Brands that have genuinely embedded sustainability into their businesses, like clothing brand Patagonia and confectioner Tony’s Chocolonely, can usually clearly articulate what their purpose is without a generic catch-all phrase, says Darian McBain, the former CSO of the Monetary Authority of Singapore and Thai Union, who recently started a consultancy.

She says businesses are feeling pressured to insert sustainability somewhere in the language they use, but don’t really understand how or why. “Sustainability is at the heart of our business” means little, isn’t measurable but keeps you firmly in the pack to meet generic stakeholder expectations,” says McBain.

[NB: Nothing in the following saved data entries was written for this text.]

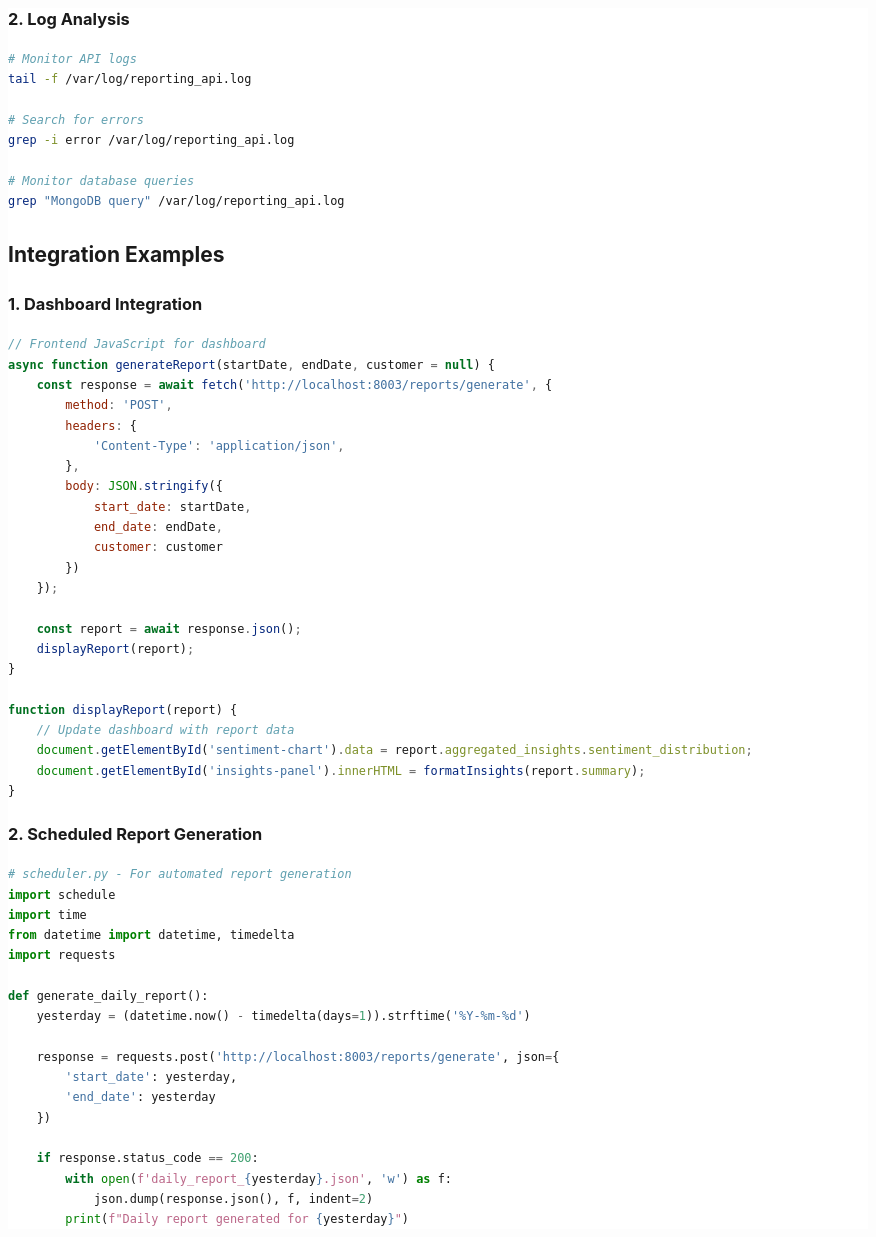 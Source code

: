 ### 2. Log Analysis
```bash
# Monitor API logs
tail -f /var/log/reporting_api.log

# Search for errors
grep -i error /var/log/reporting_api.log

# Monitor database queries
grep "MongoDB query" /var/log/reporting_api.log
```

## Integration Examples

### 1. Dashboard Integration
```javascript
// Frontend JavaScript for dashboard
async function generateReport(startDate, endDate, customer = null) {
    const response = await fetch('http://localhost:8003/reports/generate', {
        method: 'POST',
        headers: {
            'Content-Type': 'application/json',
        },
        body: JSON.stringify({
            start_date: startDate,
            end_date: endDate,
            customer: customer
        })
    });
    
    const report = await response.json();
    displayReport(report);
}

function displayReport(report) {
    // Update dashboard with report data
    document.getElementById('sentiment-chart').data = report.aggregated_insights.sentiment_distribution;
    document.getElementById('insights-panel').innerHTML = formatInsights(report.summary);
}
```

### 2. Scheduled Report Generation
```python
# scheduler.py - For automated report generation
import schedule
import time
from datetime import datetime, timedelta
import requests

def generate_daily_report():
    yesterday = (datetime.now() - timedelta(days=1)).strftime('%Y-%m-%d')
    
    response = requests.post('http://localhost:8003/reports/generate', json={
        'start_date': yesterday,
        'end_date': yesterday
    })
    
    if response.status_code == 200:
        with open(f'daily_report_{yesterday}.json', 'w') as f:
            json.dump(response.json(), f, indent=2)
        print(f"Daily report generated for {yesterday}")

```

For some businesses, a more appropriate phrase would be “sustainability is the appendix of our business”, McBain suggests: “No real purpose, can be removed surgically without significant interruption to longevity, but has significant implications if it bursts.”

With growing pressure on brands to prove that their sustainability claims are real, with serious legal consequences for those that aren’t – just ask Shell, Danone, H&M, Deutsche Bank and others – loose, generalised claims now feel perilously out of date. 

Views expressed are solely the author’s.